This is part of the blog series about building a Co-Pilot for DB Ops. The journey starts here.
Thesis
Fetching data from the system tables (performance schema) is basically a text2sql task. A good text2sql solution should be able to generate high quality SQL. Such a tool should support, out-of-the-box, training the AI model with detailed instruction about the schema and some examples of queries. Without it, I don't expect the solution to provide accurate SQL.
I do expect the SQL to be valid as this is the main goal of text2sql...
About Vanna.ai
There are many text2sql tools. I played with some (too busy to cover them in this series). I decided to test vanna.ai.
Open source with 6K stars.
Generous free tier
Allow custom training on your data using a simple UX.
I also must say they have a good documentation with a Colab notebook so you can run it with a demo data easily. I really like this approach.
Running the Colab Notebook
# Run once
!pip install vanna
I have a PostgreSQL on Tembo cloud. It is free and you can easily install more than 200 extensions. I wrote here about PostgreSQL as a Service.
I also signed up to venna and got an API Key. That API Key provides free tokens, enough for the test.
from google.colab import userdata
## Get the API Key from the Colab secrets
vanna_apikey = userdata.get('vanna_apikey')
from vanna.remote import VannaDefault
vn = VannaDefault(model='metis_1', api_key=vanna_apikey)
## Connect to Postgres
vn.connect_to_postgres(host='org-metis-inst-12345.use1.tembo.io', dbname='postgres', user='postgres', password='YOUR_PASSWORD', port='5432')
Load the columns. This step might take a while, maybe even 2 minutes.
# The information schema query may need some tweaking depending on your database. This is a good starting point.
# I only want to train on the system tables: SELECT table_schema, table_name, column_name, data_type FROM information_schema.columns WHERE table_schema = 'pg_catalog';
df_information_schema = vn.run_sql("SELECT * FROM INFORMATION_SCHEMA.COLUMNS")

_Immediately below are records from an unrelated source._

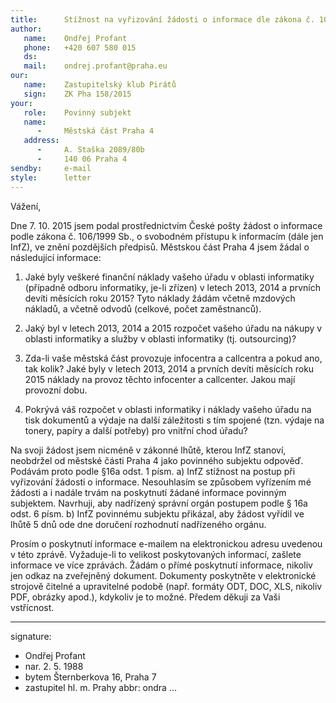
 ```yaml
---
title:      Stížnost na vyřizování žádosti o informace dle zákona č. 106/1999 Sb.
author:
   name:    Ondřej Profant
   phone:   +420 607 580 015
   ds:       
   mail:    ondrej.profant@praha.eu
our:
   name:    Zastupitelský klub Pirátů
   sign:    ZK Pha 158/2015
your:
   role:    Povinný subjekt
   name:    
      -     Městská část Praha 4 
   address:
      -     A. Staška 2089/80b
      -     140 06 Praha 4
sendby:     e-mail
style:      letter
---
```


Vážení,

Dne 7. 10. 2015 jsem podal prostřednictvím České pošty žádost o informace podle zákona č. 106/1999 Sb., o svobodném přístupu k informacím (dále jen InfZ), ve znění pozdějších předpisů. Městskou část Praha 4 jsem žádal o následující informace:

1. Jaké byly veškeré finanční náklady vašeho úřadu v oblasti informatiky (případně odboru informatiky, je-li zřízen) v letech 2013, 2014 a prvních devíti měsících roku 2015? Tyto náklady žádám včetně mzdových nákladů, a včetně odvodů (celkové, počet zaměstnanců). 

2. Jaký byl v letech 2013, 2014 a 2015 rozpočet vašeho úřadu na nákupy v oblasti informatiky a služby v oblasti informatiky (tj. outsourcing)?

3. Zda-li vaše městská část provozuje infocentra a callcentra a pokud ano, tak kolik? Jaké byly v letech 2013, 2014 a prvních devíti měsících roku 2015 náklady na provoz těchto infocenter a callcenter. Jakou mají provozní dobu.

4.  Pokrývá váš rozpočet v oblasti informatiky i náklady vašeho úřadu na tisk dokumentů a výdaje na další záležitosti s tím spojené (tzn. výdaje na tonery, papíry a další potřeby) pro vnitřní chod úřadu?

Na svoji žádost jsem nicméně v zákonné lhůtě, kterou InfZ stanoví, neobdržel od městské části Praha 4 jako povinného subjektu odpověď. Podávám proto podle §16a odst. 1 písm. a) InfZ stížnost na postup při vyřizování žádosti o informace. Nesouhlasím se způsobem vyřízením mé žádosti a i nadále trvám na poskytnutí žádané informace povinným subjektem. Navrhuji, aby nadřízený správní orgán postupem podle § 16a odst. 6 písm. b) InfZ povinnému subjektu přikázal, aby žádost vyřídil ve lhůtě 5 dnů ode dne doručení rozhodnutí nadřízeného orgánu.

Prosím o poskytnutí informace e-mailem na elektronickou adresu uvedenou v této zprávě. Vyžaduje-li to velikost poskytovaných informací, zašlete informace ve více zprávách. Žádám o přímé poskytnutí informace, nikoliv jen odkaz na zveřejněný dokument. Dokumenty poskytněte v elektronické strojově čitelné a upravitelné podobě (např. formáty ODT, DOC, XLS, nikoliv PDF, obrázky apod.), kdykoliv je to možné. Předem děkuji za Vaši vstřícnost.

---
signature:
  - Ondřej Profant
  - nar. 2. 5. 1988
  - bytem Šternberkova 16, Praha 7
  - zastupitel hl. m. Prahy
abbr:       ondra
...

# This will break up the information schema into bite-sized chunks that can be referenced by the LLM
plan = vn.get_training_plan_generic(df_information_schema)
plan
# If you like the plan, then uncomment this and run it to train
vn.train(plan=plan)
Custom Data
This is why I chose vanna. You can train the model using your database schema:
DDL - Not needed at this point
Documentation - At this early version, the SQL commands contains comments with all the necessary information.

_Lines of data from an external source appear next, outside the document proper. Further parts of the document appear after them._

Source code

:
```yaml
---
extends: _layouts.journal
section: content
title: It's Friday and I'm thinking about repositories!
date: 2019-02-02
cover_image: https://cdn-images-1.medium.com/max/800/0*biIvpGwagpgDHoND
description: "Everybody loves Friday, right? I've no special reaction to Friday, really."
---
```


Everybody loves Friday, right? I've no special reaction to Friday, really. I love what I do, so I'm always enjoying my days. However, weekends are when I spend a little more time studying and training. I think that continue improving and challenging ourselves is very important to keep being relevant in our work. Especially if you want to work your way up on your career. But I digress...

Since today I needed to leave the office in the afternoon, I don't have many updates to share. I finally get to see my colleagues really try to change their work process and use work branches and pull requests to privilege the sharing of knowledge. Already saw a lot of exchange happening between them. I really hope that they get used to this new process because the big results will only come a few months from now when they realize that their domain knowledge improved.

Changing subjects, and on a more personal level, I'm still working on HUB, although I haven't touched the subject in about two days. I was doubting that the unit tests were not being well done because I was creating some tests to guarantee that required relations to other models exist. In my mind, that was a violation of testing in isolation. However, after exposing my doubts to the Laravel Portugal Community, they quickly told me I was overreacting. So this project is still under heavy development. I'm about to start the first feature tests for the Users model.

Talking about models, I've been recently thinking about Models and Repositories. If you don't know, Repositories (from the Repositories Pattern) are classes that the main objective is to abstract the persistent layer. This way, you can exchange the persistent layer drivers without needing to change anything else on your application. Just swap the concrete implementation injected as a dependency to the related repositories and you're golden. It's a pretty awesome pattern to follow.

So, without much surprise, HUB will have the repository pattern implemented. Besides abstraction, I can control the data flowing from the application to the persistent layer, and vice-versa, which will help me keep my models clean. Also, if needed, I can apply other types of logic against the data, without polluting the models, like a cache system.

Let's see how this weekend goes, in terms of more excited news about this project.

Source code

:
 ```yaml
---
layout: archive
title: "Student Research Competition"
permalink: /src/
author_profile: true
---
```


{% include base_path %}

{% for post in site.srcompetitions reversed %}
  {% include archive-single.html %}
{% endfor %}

SQL commands - Query + detailed comments.
# 3. You can also add SQL queries to your training data. This is useful if you have some queries already laying around. You can just copy and paste those from your editor to begin generating new SQL.
sql_query = """
SELECT
datname AS database_name,
pg_database_size(datname) AS db_size_bytes,
pg_size_pretty(pg_database_size(datname)) AS db_size_pretty
FROM pg_database;
/*
Columns:
database_name: the name of the database. String.
db_size_bytes: the size of the database in bytes. Integer.

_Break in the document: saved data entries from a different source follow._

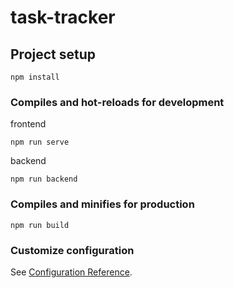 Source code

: # task-tracker

## Project setup
```
npm install
```

### Compiles and hot-reloads for development
frontend
```
npm run serve
```
backend
```
npm run backend
```

### Compiles and minifies for production
```
npm run build
```

### Customize configuration
See [Configuration Reference](https://cli.vuejs.org/config/).
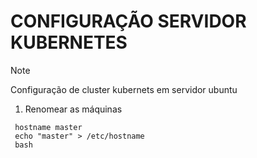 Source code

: # CONFIGURAÇÃO SERVIDOR KUBERNETES

> [!NOTE]
> Configuração de cluster kubernets em servidor ubuntu

01. Renomear as máquinas

```
 hostname master
 echo "master" > /etc/hostname
 bash
```
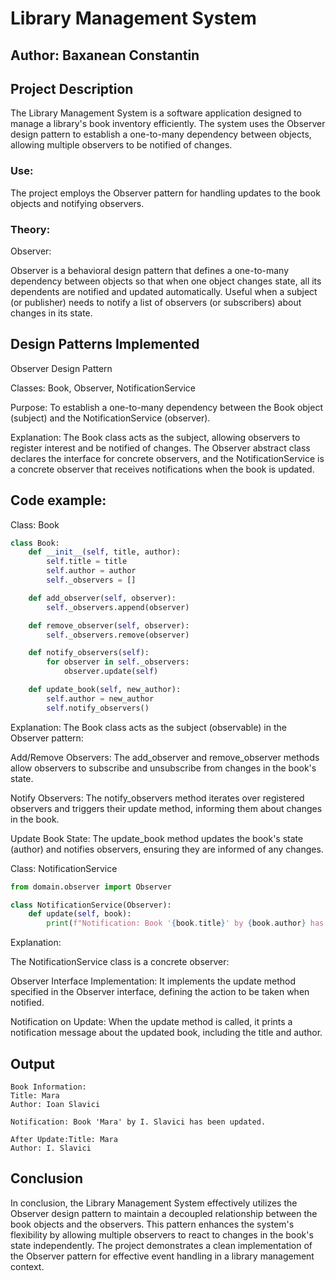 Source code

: # Library Management System

## Author: Baxanean Constantin

## Project Description
The Library Management System is a software application designed to manage a library's book inventory efficiently. The system uses the Observer design pattern to establish a one-to-many dependency between objects, allowing multiple observers to be notified of changes.


### Use:
The project employs the Observer pattern for handling updates to the book objects and notifying observers.


### Theory:
Observer:

Observer is a behavioral design pattern that defines a one-to-many dependency between objects so that when one object changes state, all its dependents are notified and updated automatically. Useful when a subject (or publisher) needs to notify a list of observers (or subscribers) about changes in its state.




## Design Patterns Implemented

Observer Design Pattern

Classes: Book, Observer, NotificationService

Purpose: To establish a one-to-many dependency between the Book object (subject) and the NotificationService (observer).

Explanation: The Book class acts as the subject, allowing observers to register interest and be notified of changes. The Observer abstract class declares the interface for concrete observers, and the NotificationService is a concrete observer that receives notifications when the book is updated.


## Code example:
Class: Book
```python
class Book:
    def __init__(self, title, author):
        self.title = title
        self.author = author
        self._observers = []

    def add_observer(self, observer):
        self._observers.append(observer)

    def remove_observer(self, observer):
        self._observers.remove(observer)

    def notify_observers(self):
        for observer in self._observers:
            observer.update(self)

    def update_book(self, new_author):
        self.author = new_author
        self.notify_observers()

```
Explanation:
The Book class acts as the subject (observable) in the Observer pattern:

Add/Remove Observers: The add_observer and remove_observer methods allow observers to subscribe and unsubscribe from changes in the book's state.

Notify Observers: The notify_observers method iterates over registered observers and triggers their update method, informing them about changes in the book.

Update Book State: The update_book method updates the book's state (author) and notifies observers, ensuring they are informed of any changes.


Class: NotificationService
```python
from domain.observer import Observer

class NotificationService(Observer):
    def update(self, book):
        print(f"Notification: Book '{book.title}' by {book.author} has been updated.")
```
Explanation:

The NotificationService class is a concrete observer:

Observer Interface Implementation: It implements the update method specified in the Observer interface, defining the action to be taken when notified.

Notification on Update: When the update method is called, it prints a notification message about the updated book, including the title and author.

## Output
```
Book Information:
Title: Mara
Author: Ioan Slavici

Notification: Book 'Mara' by I. Slavici has been updated.

After Update:Title: Mara
Author: I. Slavici
```
## Conclusion

In conclusion, the Library Management System effectively utilizes the Observer design pattern to maintain a decoupled relationship between the book objects and the observers. This pattern enhances the system's flexibility by allowing multiple observers to react to changes in the book's state independently. The project demonstrates a clean implementation of the Observer pattern for effective event handling in a library management context.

db_size_pretty: the size of the database, formatted for easy understanding. For example 703 MB. String.
*/ """
vn.train(sql=sql_query)
View the training data
Now we can start asking questions using the model. Vanna will
Generate a query
Run it
Return the results as a data set
visualize it. I found the visualization as not useful to my tests to I called the
ask
method without it
vn.ask(question="write the SQL query to answer the question: what is the size of the databases?", visualize = False);
Another test
More tests
So far so good.
The SQL is valid.
The query is what I expect, using the custom data.
Training of the new query was 1 second.
Good performance: 23K rows under 3 seconds
ask
call.More tests
Conclusion
Vanna.ai looks promising. I need to train the system with more use cases and check the quality of the results. Maybe it would break with 100+ different subject to test (WAL Activity, indexes usage, table size, permissions to users....).